| Work instructions |
Provide again, from the entries below, every line from the one containing "a project's one-year" through the one containing "10. **WHEN a", exactly as written, and no other line.

| Data provided |
----------

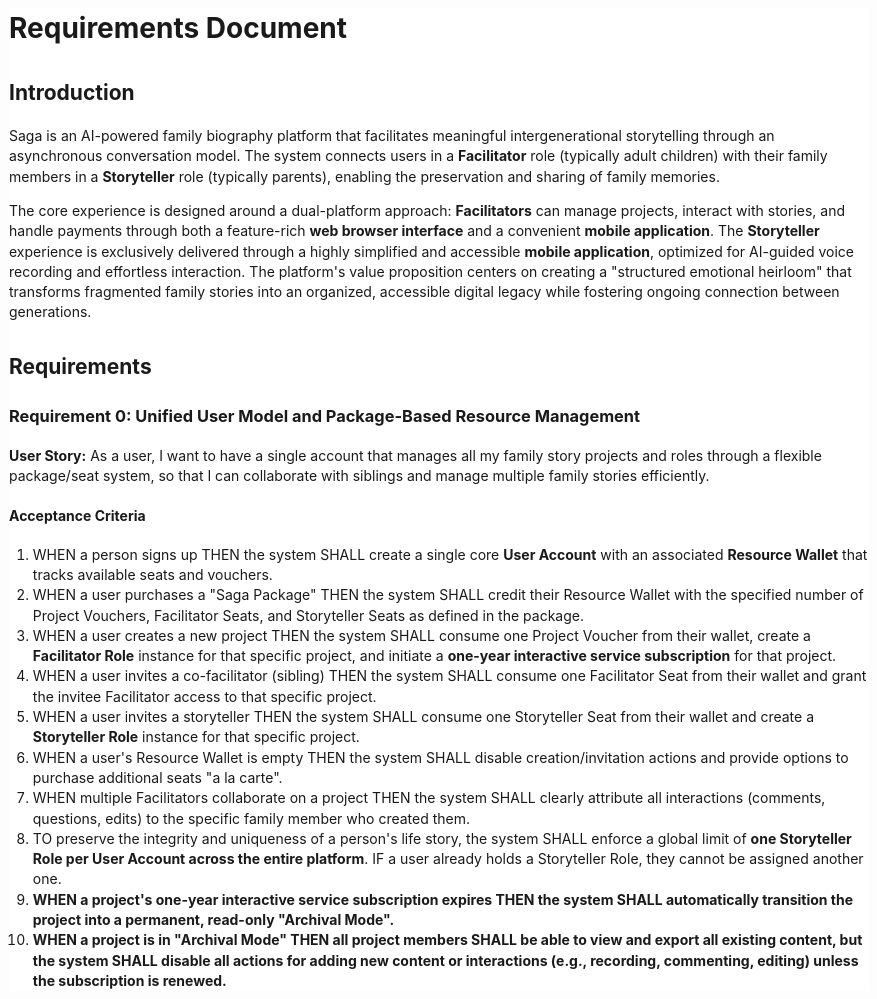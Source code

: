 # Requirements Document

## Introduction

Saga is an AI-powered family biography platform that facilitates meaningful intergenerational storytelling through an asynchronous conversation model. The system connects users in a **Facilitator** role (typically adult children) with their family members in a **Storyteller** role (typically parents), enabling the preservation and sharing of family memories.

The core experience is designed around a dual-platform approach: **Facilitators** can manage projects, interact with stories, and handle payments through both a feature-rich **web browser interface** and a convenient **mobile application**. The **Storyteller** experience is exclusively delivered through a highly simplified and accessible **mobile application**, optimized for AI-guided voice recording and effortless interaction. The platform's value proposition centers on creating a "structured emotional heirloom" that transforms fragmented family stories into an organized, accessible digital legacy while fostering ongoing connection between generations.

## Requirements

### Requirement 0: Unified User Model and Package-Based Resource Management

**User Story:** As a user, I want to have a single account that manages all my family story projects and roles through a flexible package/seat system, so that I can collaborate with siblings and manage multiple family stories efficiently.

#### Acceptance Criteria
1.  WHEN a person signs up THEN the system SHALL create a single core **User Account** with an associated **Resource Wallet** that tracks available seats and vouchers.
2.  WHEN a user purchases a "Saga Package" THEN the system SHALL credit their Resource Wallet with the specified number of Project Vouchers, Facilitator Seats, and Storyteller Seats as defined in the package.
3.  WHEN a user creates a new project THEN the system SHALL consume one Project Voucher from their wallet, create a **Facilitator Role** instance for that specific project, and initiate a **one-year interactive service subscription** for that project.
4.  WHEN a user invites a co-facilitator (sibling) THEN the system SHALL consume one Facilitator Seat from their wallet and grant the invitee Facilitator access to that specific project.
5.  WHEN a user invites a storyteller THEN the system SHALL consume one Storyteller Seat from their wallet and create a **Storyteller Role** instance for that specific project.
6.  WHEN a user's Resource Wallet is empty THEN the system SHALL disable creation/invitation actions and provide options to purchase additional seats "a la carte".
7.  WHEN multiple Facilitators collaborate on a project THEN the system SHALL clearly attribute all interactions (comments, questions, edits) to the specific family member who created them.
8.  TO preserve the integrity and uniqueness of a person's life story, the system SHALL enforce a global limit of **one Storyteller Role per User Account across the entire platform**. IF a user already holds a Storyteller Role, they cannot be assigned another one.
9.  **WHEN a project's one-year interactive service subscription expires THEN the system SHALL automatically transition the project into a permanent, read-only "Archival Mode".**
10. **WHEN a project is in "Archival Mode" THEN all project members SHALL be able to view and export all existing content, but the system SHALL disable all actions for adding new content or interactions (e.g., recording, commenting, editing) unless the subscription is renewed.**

----------

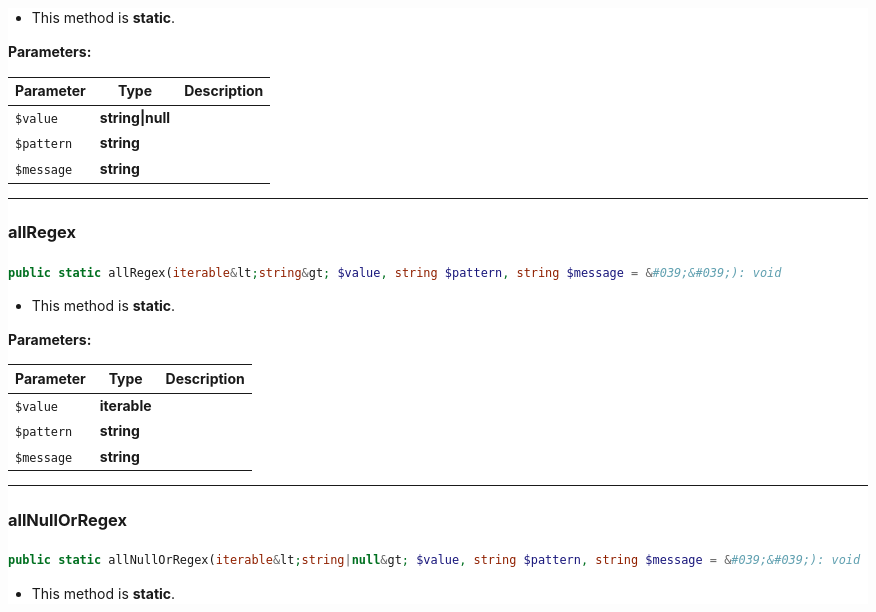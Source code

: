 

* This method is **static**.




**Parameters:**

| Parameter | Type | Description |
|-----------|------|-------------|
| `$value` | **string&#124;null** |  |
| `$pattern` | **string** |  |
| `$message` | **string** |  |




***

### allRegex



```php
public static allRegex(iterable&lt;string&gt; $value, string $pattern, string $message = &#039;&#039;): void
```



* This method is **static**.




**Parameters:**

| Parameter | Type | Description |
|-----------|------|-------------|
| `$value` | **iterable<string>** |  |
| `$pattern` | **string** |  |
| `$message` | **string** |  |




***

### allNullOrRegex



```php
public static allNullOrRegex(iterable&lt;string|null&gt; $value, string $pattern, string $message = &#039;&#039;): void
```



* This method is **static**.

----------

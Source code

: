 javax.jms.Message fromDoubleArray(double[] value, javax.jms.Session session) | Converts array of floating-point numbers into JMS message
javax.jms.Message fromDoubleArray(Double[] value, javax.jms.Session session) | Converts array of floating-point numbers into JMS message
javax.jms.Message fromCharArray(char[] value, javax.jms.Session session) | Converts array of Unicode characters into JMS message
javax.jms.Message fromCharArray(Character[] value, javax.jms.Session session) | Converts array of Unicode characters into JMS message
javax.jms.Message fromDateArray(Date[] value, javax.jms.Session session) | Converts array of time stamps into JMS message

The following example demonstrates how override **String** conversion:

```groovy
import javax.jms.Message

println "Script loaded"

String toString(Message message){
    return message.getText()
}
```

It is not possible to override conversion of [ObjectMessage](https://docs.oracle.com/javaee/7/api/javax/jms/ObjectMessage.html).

----------

| Exercise result |
9.  **WHEN a project's one-year interactive service subscription expires THEN the system SHALL automatically transition the project into a permanent, read-only "Archival Mode".**
10. **WHEN a project is in "Archival Mode" THEN all project members SHALL be able to view and export all existing content, but the system SHALL disable all actions for adding new content or interactions (e.g., recording, commenting, editing) unless the subscription is renewed.**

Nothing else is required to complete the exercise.